Image courtesy of Hyotei
Gion Sasaki
Address: 570-123 Gionmachi Minamigawa, Higashiyama Ward, Kyoto
Vibe: Intimate, modern-traditional, chef-driven
Price: $$$$
Must order: Chef’s seasonal tasting menu
Gion Sasaki bridges classical kaiseki and contemporary sensibility with remarkable confidence. The room is intimate, the cooking focused, and the experience feels personal rather than formal. It’s refined without being precious, making it an excellent splurge for diners who want Kyoto tradition with a slightly modern edge.
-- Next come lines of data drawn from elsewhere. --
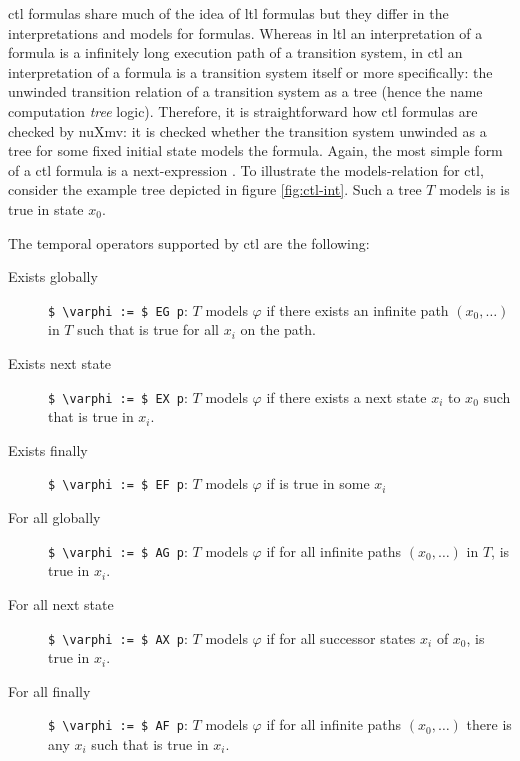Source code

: 
\gls{ctl} formulas share much of the idea of \gls{ltl} formulas but they differ in the interpretations and models for formulas.
Whereas in \gls{ltl} an interpretation of a formula is a infinitely long execution path of a transition system, in \gls{ctl} an interpretation of a formula is a transition system itself or more specifically: the unwinded transition relation of a transition system as a tree (hence the name computation \textit{tree} logic).
Therefore, it is straightforward how \gls{ctl} formulas are checked by nuXmv: it is checked whether the transition system unwinded as a tree for some fixed initial state models the formula.
Again, the most simple form of a \gls{ctl} formula is a next-expression .
To illustrate the models-relation for \gls{ctl}, consider the example tree depicted in figure \ref{fig:ctl-int}.
Such a tree $ T $ models  is  is true in state $ x_0 $.

The temporal operators supported by \gls{ctl} are the following:
\begin{description}
    \item[Exists globally] \lstinline[language=smv,mathescape=true]{$ \varphi := $ EG p}: $ T $ models $ \varphi $ if there exists an infinite path $ (x_0, \dots) $ in $ T $ such that  is true for all $ x_i $ on the path.
    \item[Exists next state] \lstinline[language=smv,mathescape=true]{$ \varphi := $ EX p}: $ T $ models $ \varphi $ if there exists a next state $ x_i $ to $ x_0 $ such that  is true in $ x_i $.
    \item[Exists finally] \lstinline[language=smv,mathescape=true]{$ \varphi := $ EF p}: $ T $ models $ \varphi $ if  is true in some $ x_i $
    \item[For all globally] \lstinline[language=smv,mathescape=true]{$ \varphi := $ AG p}: $ T $ models $ \varphi $ if for all infinite paths $ (x_0, \dots) $ in $ T $,  is true in $ x_i $.
    \item[For all next state] \lstinline[language=smv,mathescape=true]{$ \varphi := $ AX p}: $ T $ models $ \varphi $ if for all successor states $ x_i $ of $ x_0 $,  is true in $ x_i $.
    \item[For all finally] \lstinline[language=smv,mathescape=true]{$ \varphi := $ AF p}: $ T $ models $ \varphi $ if for all infinite paths $ (x_0, \dots) $ there is any $ x_i $ such that  is true in $ x_i $.
\end{description}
Image courtesy of Gion Sasaki
Monk
Address: 2 Ginkakujicho, Sakyo Ward, Kyoto
Vibe: Rustic, intentional, quietly cult-favorite
Price: $$$ - $$$$
Must order: Seasonal tasting menu; wood-fired pizza courses
Monk is unlike anything else in Kyoto. Centered around a wood-fired hearth, the menu evolves constantly, guided by season and intuition rather than strict tradition. The atmosphere is relaxed but focused, and the food feels alive and expressive. It’s a splurge that feels creative, grounded, and deeply satisfying.
Image courtesy of Monk
Hajime
Address: 1-9-11 Edobori, Nishi Ward, Osaka
Vibe: Minimalist, cerebral, architectural
Price: $$$$
Must order: Tasting menu
Hajime is Osaka’s most intellectually ambitious restaurant. The cooking is modern, precise, and deeply conceptual, yet grounded in flavor and balance. The experience is focused and immersive, rewarding diners who enjoy thoughtful pacing and serious technique. A true splurge for those who appreciate cuisine as craft.
Image courtesy of Hajime
Fujiya 1935
Address: 2-4-13 Koraibashi, Chuo Ward, Osaka
Vibe: Elegant, European-inflected, polished
Price: $$$$
Must order: Tasting menu
Fujiya 1935 offers a distinctly Kansai interpretation of modern European fine dining. The cooking is refined and assured, with subtle Japanese influences woven throughout. It’s calm, beautifully paced, and quietly luxurious — a splurge that feels classic rather than experimental.
Image courtesy of Fujiya 1935
Kodaiji Jugyuan
Address: 353 Masuyacho, Higashiyama Ward, Kyoto
Vibe: Zen-like, contemplative, design-forward
Price: $$$$
Must order: Tasting menu
Jugyuan offers a more contemporary, meditative take on kaiseki. The cuisine is minimalist, the presentation architectural, and the atmosphere profoundly calm. This is a splurge for diners who appreciate restraint, negative space, and food that rewards attention rather than spectacle.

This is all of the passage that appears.